POSTED: March 31, 2011 12:20 a.m.

In the late 1700s, in the cross path where the territories of the Creek and Cherokee Indians met, the state of Georgia built a series of four forts to defend the settlers from an Indian uprising.

"Even though there were a couple of small skirmishes and things like that, it never really turned into anything major," said Eric Bentley, an employee of Fort Yargo State Park in Winder, where one of the forts is located.

This weekend, you can experience what life was like for those settlers at the Fort Yargo Colonial Market Faire.

Members of the Fort Yargo Living History Society will make sure the event is true to the 18th century, with demonstrations of woodworking, doll-making, candle-making, cooking and gardening.

The society's president, Omer Alexander, 55, of Bethlehem, will serve as the "bushway," or lead organizer, of the event, which is the club's largest fundraiser.

Alexander said living historians will travel from Maine, Illinois, Tennessee and Kentucky to participate, camping on the park's grounds in 18th century reproduction tents throughout the weekend.

He said each day will begin with a flag-raising ceremony.

"We will muster the militia, we will say our first prayer of the day and raise the flag," he said.

"We'll have a quick discussion of the day's events and the rules, and after we raise the flag, the event will be open for the day."

Events will include tomahawk competitions, a liar's contest, a militia marching demonstration and a discussion on 18th century guns.

Historians will demonstrate tailoring, how to hand-hew a log and work hickory to make ax handles and ramrods for muskets.

Children also can play colonial games, which will be demonstrated throughout the day.

Alexander said events like the Market Faire pique kids' interest in history.

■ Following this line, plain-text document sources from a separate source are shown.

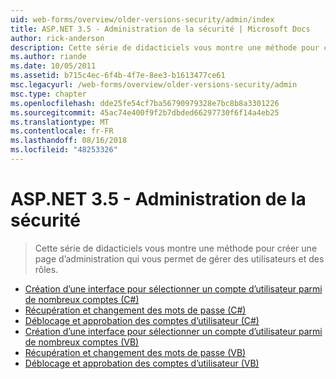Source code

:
 ```yaml
---
uid: web-forms/overview/older-versions-security/admin/index
title: ASP.NET 3.5 - Administration de la sécurité | Microsoft Docs
author: rick-anderson
description: Cette série de didacticiels vous montre une méthode pour créer une page d’administration qui vous permet de gérer des utilisateurs et des rôles.
ms.author: riande
ms.date: 10/05/2011
ms.assetid: b715c4ec-6f4b-4f7e-8ee3-b1613477ce61
msc.legacyurl: /web-forms/overview/older-versions-security/admin
msc.type: chapter
ms.openlocfilehash: dde25fe54cf7ba56790979328e7bc8b8a3301226
ms.sourcegitcommit: 45ac74e400f9f2b7dbded66297730f6f14a4eb25
ms.translationtype: MT
ms.contentlocale: fr-FR
ms.lasthandoff: 08/16/2018
ms.locfileid: "48253326"
---
```

<a name="aspnet-35---security-administration"></a>ASP.NET 3.5 - Administration de la sécurité
====================
> Cette série de didacticiels vous montre une méthode pour créer une page d’administration qui vous permet de gérer des utilisateurs et des rôles.


- [Création d’une interface pour sélectionner un compte d’utilisateur parmi de nombreux comptes (C#)](building-an-interface-to-select-one-user-account-from-many-cs.md)
- [Récupération et changement des mots de passe (C#)](recovering-and-changing-passwords-cs.md)
- [Déblocage et approbation des comptes d’utilisateur (C#)](unlocking-and-approving-user-accounts-cs.md)
- [Création d’une interface pour sélectionner un compte d’utilisateur parmi de nombreux comptes (VB)](building-an-interface-to-select-one-user-account-from-many-vb.md)
- [Récupération et changement des mots de passe (VB)](recovering-and-changing-passwords-vb.md)
- [Déblocage et approbation des comptes d’utilisateur (VB)](unlocking-and-approving-user-accounts-vb.md)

"History taught now days in schools is very dry and uninteresting," he said. "This is not something where they watch us do it. This is something where we show them how it's done and then let them try it."

Alexander said the hands-on element makes history easier to understand.

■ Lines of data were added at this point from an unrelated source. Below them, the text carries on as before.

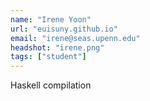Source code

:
 ```yaml
---
name: "Irene Yoon"
url: "euisuny.github.io"
email: "irene@seas.upenn.edu"
headshot: "irene.png"
tags: ["student"]
---
```

Haskell compilation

"It's very, very hands-on, and it very often sparks a great deal of interest in the kids and the kids start wanting to know more about history," he said. "It makes a huge difference if the kids can actually get their hands on these things and see it done. They understand it better."

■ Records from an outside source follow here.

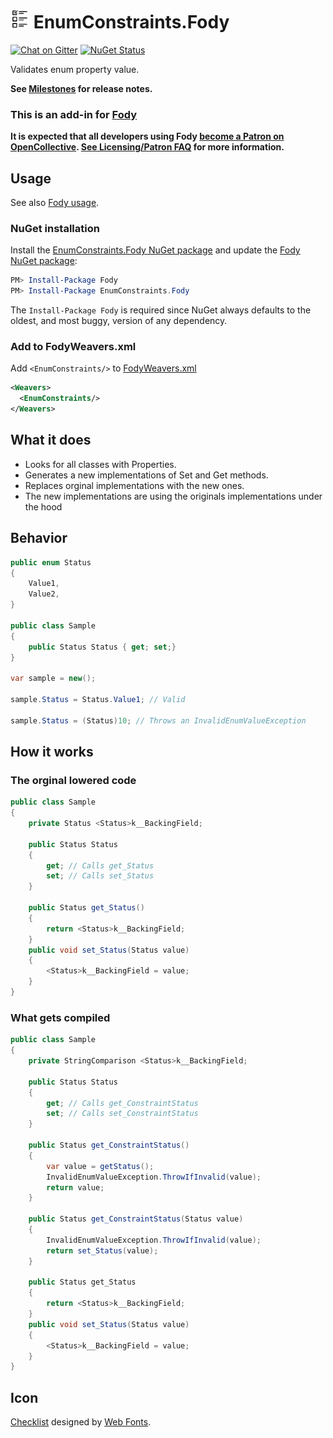 # <img src="/docs/package_icon.png" height="30px"> EnumConstraints.Fody

[![Chat on Gitter](https://img.shields.io/gitter/room/fody/fody.svg)](https://gitter.im/Fody/Fody)
[![NuGet Status](https://img.shields.io/nuget/v/EnumConstraints.Fody.svg)](https://www.nuget.org/packages/Janitor.Fody/)

Validates enum property value.

**See [Milestones](../../milestones?state=closed) for release notes.**


### This is an add-in for [Fody](https://github.com/Fody/Home/)

**It is expected that all developers using Fody [become a Patron on OpenCollective](https://opencollective.com/fody/contribute/patron-3059). [See Licensing/Patron FAQ](https://github.com/Fody/Home/blob/master/pages/licensing-patron-faq.md) for more information.**


## Usage

See also [Fody usage](https://github.com/Fody/Home/blob/master/pages/usage.md).


### NuGet installation

Install the [EnumConstraints.Fody NuGet package](https://nuget.org/packages/EnumConstraints.Fody/) and update the [Fody NuGet package](https://nuget.org/packages/Fody/):

```powershell
PM> Install-Package Fody
PM> Install-Package EnumConstraints.Fody
```

The `Install-Package Fody` is required since NuGet always defaults to the oldest, and most buggy, version of any dependency.


### Add to FodyWeavers.xml

Add `<EnumConstraints/>` to [FodyWeavers.xml](https://github.com/Fody/Home/blob/master/pages/usage.md#add-fodyweaversxml)

```xml
<Weavers>
  <EnumConstraints/>
</Weavers>
```


## What it does

 * Looks for all classes with Properties.
 * Generates a new implementations of Set and Get methods.
 * Replaces orginal implementations with the new ones.
 * The new implementations are using the originals implementations under the hood

## Behavior

```cs
public enum Status
{
    Value1,
    Value2,
}

public class Sample
{
    public Status Status { get; set;}
}

var sample = new();

sample.Status = Status.Value1; // Valid

sample.Status = (Status)10; // Throws an InvalidEnumValueException
```

## How it works

### The orginal lowered code
```cs
public class Sample
{
    private Status <Status>k__BackingField;

    public Status Status
    {
        get; // Calls get_Status
        set; // Calls set_Status
    }

    public Status get_Status()
    {
        return <Status>k__BackingField;
    }
    public void set_Status(Status value)
    {
        <Status>k__BackingField = value;
    }
}
```

### What gets compiled
```cs
public class Sample 
{
    private StringComparison <Status>k__BackingField;

    public Status Status
    {
        get; // Calls get_ConstraintStatus
        set; // Calls set_ConstraintStatus
    }

    public Status get_ConstraintStatus()
    {
        var value = getStatus();
        InvalidEnumValueException.ThrowIfInvalid(value);
        return value;
    }

    public Status get_ConstraintStatus(Status value)
    {
        InvalidEnumValueException.ThrowIfInvalid(value);
        return set_Status(value);
    }

    public Status get_Status
    {
        return <Status>k__BackingField;
    }
    public void set_Status(Status value)
    {
        <Status>k__BackingField = value;
    }
}
```

## Icon
[Checklist](https://www.onlinewebfonts.com/icon/464401) designed by [Web Fonts](http://www.onlinewebfonts.com).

The third weekend of each month, the club holds a smaller demonstration event at the park that is also open to visitors.

Wendy Smith, special events coordinator for the park, said last year was the first Market Faire, which drew between 200 and 300 people.

She said park visitors also can tour the fort during the event, and the wares created by historians will be for sale.

And don't count on any cancellations due to inclement weather.

"I've seen them do it in the pouring rain," Smith said.